(Stored data)
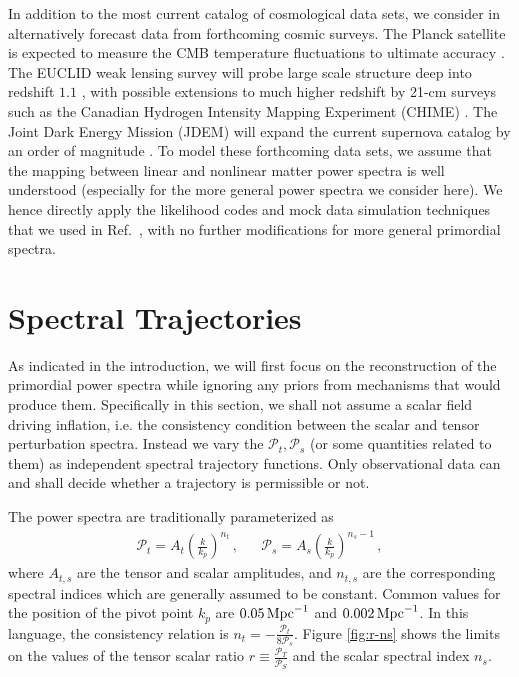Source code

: \documentclass[a4paper,11pt]{article}
\def\mpc{{\rm\,Mpc}}
\def\mpc{{\rm\,Mpc}}
\newcommand{\pscalar}{{\mathcal{P}_s}}
\newcommand{\ptensor}{{\mathcal{P}_t}}
\begin{document}
In addition to the most current catalog of cosmological data sets, we
consider in alternatively forecast data from forthcoming cosmic
surveys. The Planck satellite is expected to measure the CMB
temperature fluctuations to ultimate
accuracy \cite{book_PlanckBlue}. The EUCLID weak lensing survey will
probe large scale structure deep into redshift
$1.1$ \cite{book_EUCLIDYellow}, with possible extensions to much
higher redshift by 21-cm surveys such as the Canadian Hydrogen
Intensity Mapping Experiment (CHIME) \cite{book_CHIMEWhite}. The Joint
Dark Energy Mission (JDEM) will expand the current supernova catalog
by an order of magnitude \cite{DETF}. To model these forthcoming data
sets, we assume that the mapping between linear and nonlinear matter
power spectra is well understood (especially for the more general
power spectra we consider here). We hence directly apply the
likelihood codes and mock data simulation techniques that we used in
Ref.~\cite{HBK2010}, with no further modifications for more general
primordial spectra.

\section{Spectral Trajectories}\label{sec:spectral_trajectories}
As indicated in the introduction, we will first focus on the
reconstruction of the primordial power spectra while ignoring any
priors from mechanisms that would produce them. Specifically in this
section, we shall not assume a scalar field driving inflation,
i.e. the consistency condition between the scalar and tensor
perturbation spectra. Instead we vary the $\ptensor,
\pscalar$ (or some quantities related to them) as independent
spectral trajectory functions. Only observational data can and shall
decide whether a trajectory is permissible or not.

The power spectra are traditionally parameterized as
\begin{eqnarray}
  \ptensor=A_t \left(\frac{k}{k_p}\right)^{n_t}\, ,&& \pscalar=A_s\left(\frac{k}{k_p}\right)^{n_s-1}\, ,
\end{eqnarray}
where $A_{t, s}$ are the tensor and scalar amplitudes, and $n_{t, s}$
are the corresponding spectral indices which are generally assumed to
be constant. Common values for the position of the pivot point $k_{p}$
are $0.05\mpc^{-1}$ and $0.002\mpc^{-1}$. In this language, the
consistency relation is
$n_t=-\frac{\ptensor}{8\pscalar}$. Figure \ref{fig:r-ns}
shows the limits on the values of the tensor scalar ratio
$r\equiv\frac{\mathcal{P}_T}{\mathcal{P}_S}$ and the scalar spectral
index $n_s$. 
\end{document}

TASK REQUIREMENTS – Give back the records above word for word, minus any image they hold.

SOLUTION TO THE PROBLEM –
Source code

: \documentclass[a4paper,11pt]{article}
\def\mpc{{\rm\,Mpc}}
\def\mpc{{\rm\,Mpc}}
\newcommand{\pscalar}{{\mathcal{P}_s}}
\newcommand{\ptensor}{{\mathcal{P}_t}}
\begin{document}
In addition to the most current catalog of cosmological data sets, we
consider in alternatively forecast data from forthcoming cosmic
surveys. The Planck satellite is expected to measure the CMB
temperature fluctuations to ultimate
accuracy \cite{book_PlanckBlue}. The EUCLID weak lensing survey will
probe large scale structure deep into redshift
$1.1$ \cite{book_EUCLIDYellow}, with possible extensions to much
higher redshift by 21-cm surveys such as the Canadian Hydrogen
Intensity Mapping Experiment (CHIME) \cite{book_CHIMEWhite}. The Joint
Dark Energy Mission (JDEM) will expand the current supernova catalog
by an order of magnitude \cite{DETF}. To model these forthcoming data
sets, we assume that the mapping between linear and nonlinear matter
power spectra is well understood (especially for the more general
power spectra we consider here). We hence directly apply the
likelihood codes and mock data simulation techniques that we used in
Ref.~\cite{HBK2010}, with no further modifications for more general
primordial spectra.

\section{Spectral Trajectories}\label{sec:spectral_trajectories}
As indicated in the introduction, we will first focus on the
reconstruction of the primordial power spectra while ignoring any
priors from mechanisms that would produce them. Specifically in this
section, we shall not assume a scalar field driving inflation,
i.e. the consistency condition between the scalar and tensor
perturbation spectra. Instead we vary the $\ptensor,
\pscalar$ (or some quantities related to them) as independent
spectral trajectory functions. Only observational data can and shall
decide whether a trajectory is permissible or not.

The power spectra are traditionally parameterized as
\begin{eqnarray}
  \ptensor=A_t \left(\frac{k}{k_p}\right)^{n_t}\, ,&& \pscalar=A_s\left(\frac{k}{k_p}\right)^{n_s-1}\, ,
\end{eqnarray}
where $A_{t, s}$ are the tensor and scalar amplitudes, and $n_{t, s}$
are the corresponding spectral indices which are generally assumed to
be constant. Common values for the position of the pivot point $k_{p}$
are $0.05\mpc^{-1}$ and $0.002\mpc^{-1}$. In this language, the
consistency relation is
$n_t=-\frac{\ptensor}{8\pscalar}$. Figure \ref{fig:r-ns}
shows the limits on the values of the tensor scalar ratio
$r\equiv\frac{\mathcal{P}_T}{\mathcal{P}_S}$ and the scalar spectral
index $n_s$. 
\end{document}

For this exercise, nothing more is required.